It is found thinly scattered along the whole of the southern slopes of the Himalayas, from Cashmere down past Sikkim, to the Burmo-Chinese frontier, but apparently does not cross the snow-line, probably on account of absence of forest on the northern side. Precipitous rocks and their accompanying caves it likes, but forest it must have, and the thicker and more tangled the better. A gloomy damp ravine below a waterfall, the sides mere walls of rock and the bed choked with rank vegetation, is the place where its tracks are oftenest found. The beast itself is rarely seen.
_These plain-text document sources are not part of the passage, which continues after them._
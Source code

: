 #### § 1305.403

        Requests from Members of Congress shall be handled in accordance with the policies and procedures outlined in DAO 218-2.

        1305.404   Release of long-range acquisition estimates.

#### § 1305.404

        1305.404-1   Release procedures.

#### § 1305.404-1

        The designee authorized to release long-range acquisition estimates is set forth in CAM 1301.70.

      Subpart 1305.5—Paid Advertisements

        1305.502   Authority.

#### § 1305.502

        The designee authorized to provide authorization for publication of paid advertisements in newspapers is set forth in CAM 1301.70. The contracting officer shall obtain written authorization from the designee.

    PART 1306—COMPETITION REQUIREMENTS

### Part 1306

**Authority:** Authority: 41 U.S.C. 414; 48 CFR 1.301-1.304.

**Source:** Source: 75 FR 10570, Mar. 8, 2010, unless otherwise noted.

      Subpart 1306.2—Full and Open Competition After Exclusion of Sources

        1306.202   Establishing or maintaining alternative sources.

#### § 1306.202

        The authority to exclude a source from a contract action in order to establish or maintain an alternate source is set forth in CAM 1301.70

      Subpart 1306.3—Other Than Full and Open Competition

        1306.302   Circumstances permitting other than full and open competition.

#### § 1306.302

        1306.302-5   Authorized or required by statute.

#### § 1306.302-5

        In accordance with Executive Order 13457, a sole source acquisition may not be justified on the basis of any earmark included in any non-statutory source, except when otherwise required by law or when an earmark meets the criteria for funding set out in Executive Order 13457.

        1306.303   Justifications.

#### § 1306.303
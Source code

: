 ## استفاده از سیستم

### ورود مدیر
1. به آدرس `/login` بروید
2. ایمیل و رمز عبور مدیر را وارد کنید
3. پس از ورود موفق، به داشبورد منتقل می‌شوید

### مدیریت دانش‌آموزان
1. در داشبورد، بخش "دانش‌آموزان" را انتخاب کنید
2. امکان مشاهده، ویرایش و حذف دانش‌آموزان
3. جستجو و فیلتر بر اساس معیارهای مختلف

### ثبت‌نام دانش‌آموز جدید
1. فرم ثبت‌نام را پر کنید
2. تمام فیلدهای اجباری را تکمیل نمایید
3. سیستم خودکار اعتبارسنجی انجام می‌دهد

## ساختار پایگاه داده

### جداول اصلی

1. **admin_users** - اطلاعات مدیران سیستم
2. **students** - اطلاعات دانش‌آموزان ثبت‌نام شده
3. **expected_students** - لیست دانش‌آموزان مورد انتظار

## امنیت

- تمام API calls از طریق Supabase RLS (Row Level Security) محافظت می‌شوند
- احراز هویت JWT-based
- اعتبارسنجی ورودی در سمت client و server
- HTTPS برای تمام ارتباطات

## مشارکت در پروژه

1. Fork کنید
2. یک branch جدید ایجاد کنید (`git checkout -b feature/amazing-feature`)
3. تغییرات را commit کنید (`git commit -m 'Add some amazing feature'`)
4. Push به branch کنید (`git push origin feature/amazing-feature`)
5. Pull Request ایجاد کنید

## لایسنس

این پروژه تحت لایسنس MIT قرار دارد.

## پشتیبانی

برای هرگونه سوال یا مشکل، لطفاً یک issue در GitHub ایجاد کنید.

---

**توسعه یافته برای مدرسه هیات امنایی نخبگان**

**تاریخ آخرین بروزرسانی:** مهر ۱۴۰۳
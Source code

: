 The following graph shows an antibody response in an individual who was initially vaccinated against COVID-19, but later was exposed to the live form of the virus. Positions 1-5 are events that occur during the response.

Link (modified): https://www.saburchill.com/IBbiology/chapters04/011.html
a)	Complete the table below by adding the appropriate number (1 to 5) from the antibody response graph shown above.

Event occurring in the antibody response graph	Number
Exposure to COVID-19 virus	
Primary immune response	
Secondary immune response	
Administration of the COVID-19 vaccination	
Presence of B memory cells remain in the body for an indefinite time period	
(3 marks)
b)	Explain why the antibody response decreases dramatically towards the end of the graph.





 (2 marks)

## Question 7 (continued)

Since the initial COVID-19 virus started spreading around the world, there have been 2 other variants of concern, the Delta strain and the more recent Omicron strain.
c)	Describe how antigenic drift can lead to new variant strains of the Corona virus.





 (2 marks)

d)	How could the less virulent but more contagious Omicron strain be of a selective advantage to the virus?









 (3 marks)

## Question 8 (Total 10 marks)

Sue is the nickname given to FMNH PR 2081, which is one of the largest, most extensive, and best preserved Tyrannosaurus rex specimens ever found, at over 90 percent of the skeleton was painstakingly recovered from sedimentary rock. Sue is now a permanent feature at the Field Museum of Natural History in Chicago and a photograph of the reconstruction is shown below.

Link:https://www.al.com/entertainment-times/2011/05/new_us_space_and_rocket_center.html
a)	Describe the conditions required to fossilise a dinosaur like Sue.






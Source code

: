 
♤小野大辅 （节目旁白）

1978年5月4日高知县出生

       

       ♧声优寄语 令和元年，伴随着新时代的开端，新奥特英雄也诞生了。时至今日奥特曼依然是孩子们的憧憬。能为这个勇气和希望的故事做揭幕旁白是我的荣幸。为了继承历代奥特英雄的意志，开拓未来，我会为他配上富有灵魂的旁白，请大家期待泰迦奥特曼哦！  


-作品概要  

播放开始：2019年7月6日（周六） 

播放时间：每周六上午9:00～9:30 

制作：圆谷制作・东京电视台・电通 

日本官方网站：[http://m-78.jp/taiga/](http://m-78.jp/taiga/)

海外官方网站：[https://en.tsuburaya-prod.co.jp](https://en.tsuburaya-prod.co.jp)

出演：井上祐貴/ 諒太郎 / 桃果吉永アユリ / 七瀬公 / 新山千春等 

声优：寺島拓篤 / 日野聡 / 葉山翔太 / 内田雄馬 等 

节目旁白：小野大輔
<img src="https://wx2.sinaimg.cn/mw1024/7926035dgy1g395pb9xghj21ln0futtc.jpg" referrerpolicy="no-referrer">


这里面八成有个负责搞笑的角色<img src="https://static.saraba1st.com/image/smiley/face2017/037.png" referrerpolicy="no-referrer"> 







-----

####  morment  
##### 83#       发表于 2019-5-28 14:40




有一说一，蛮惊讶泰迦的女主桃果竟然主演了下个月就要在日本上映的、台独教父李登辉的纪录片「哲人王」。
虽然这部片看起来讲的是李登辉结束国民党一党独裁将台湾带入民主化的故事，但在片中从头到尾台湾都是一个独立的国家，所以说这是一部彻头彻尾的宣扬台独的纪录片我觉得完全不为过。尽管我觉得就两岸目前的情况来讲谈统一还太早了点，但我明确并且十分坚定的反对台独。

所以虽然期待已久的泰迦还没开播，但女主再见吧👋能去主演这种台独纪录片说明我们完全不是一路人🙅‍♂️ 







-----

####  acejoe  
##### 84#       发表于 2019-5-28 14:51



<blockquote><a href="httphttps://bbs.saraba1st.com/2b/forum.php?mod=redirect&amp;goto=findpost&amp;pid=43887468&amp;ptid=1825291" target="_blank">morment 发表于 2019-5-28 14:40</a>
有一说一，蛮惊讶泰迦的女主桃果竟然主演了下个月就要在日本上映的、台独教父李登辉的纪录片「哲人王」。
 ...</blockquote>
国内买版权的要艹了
It appears to live generally alone; a female with a three-quarter-grown young one may be found together, but rarely two full-grown beasts. Major Greenaway saw three serow in one day, in the Sindh Valley in 1871, two of them together, and one alone, and got shots at all of them, but only bagged one. But this was exceptional luck. Most men who have shot for some years in the hills, have seen one or two serow, but rarely more, and getting a shot at one is generally looked upon as a lucky fluke. Besides being scarce, serow are uncommonly wary, and are said by natives to travel for miles if disturbed.
The serow gallops down hill
Colonel Kinloch is one of the very few people who have laid themselves out to hunt serow, and his experiences are scarcely encouraging, though Ward says that in the winter months serow can be found with comparative ease in the Sindh Valley, in Cashmere. The serow seems, like sambur, to be nocturnal in its habits, and its discordant scream is often to be heard after dark in Gurwhal, where it is comparatively plentiful.
The serow’s chief accomplishment is the way that he can gallop down a steep hill, and as he invariably takes that course when disturbed, he can be easily driven, provided the ground is well known. All writers agree that a wounded one will charge. Kinloch mentions having heard of an unwounded male charging when its mate was shot, and Ward gives a graphic account of an adventure he had with one. Mr. O. Shaw shot a serow with a white mane in Cashmere. There are two more varieties of this capricorn described in Sterndale’s ‘Natural History of India.’ The first is the Arakanese capricorn, found in Arakan, Pegu, the Malayan Peninsula, and Sumatra.
This is a brown beast with a yellow bay throat, black forelegs, and bay hind ones. The description is rather vague, and Blyth’s note—‘This species varies much in colour from red to black, and the black sometimes with a white nape, or the hairs of the nape may be white at the base only’—does not explain matters very clearly to an unscientific reader. The second variety is the Thibetan capricorn, discovered by Abbé David, in Eastern Thibet.
This differs from the Indian serow by the uniform blackish brown of the upper parts, tending to ferruginous on the thighs, and the red colour in place of the grey on the lower parts of the legs.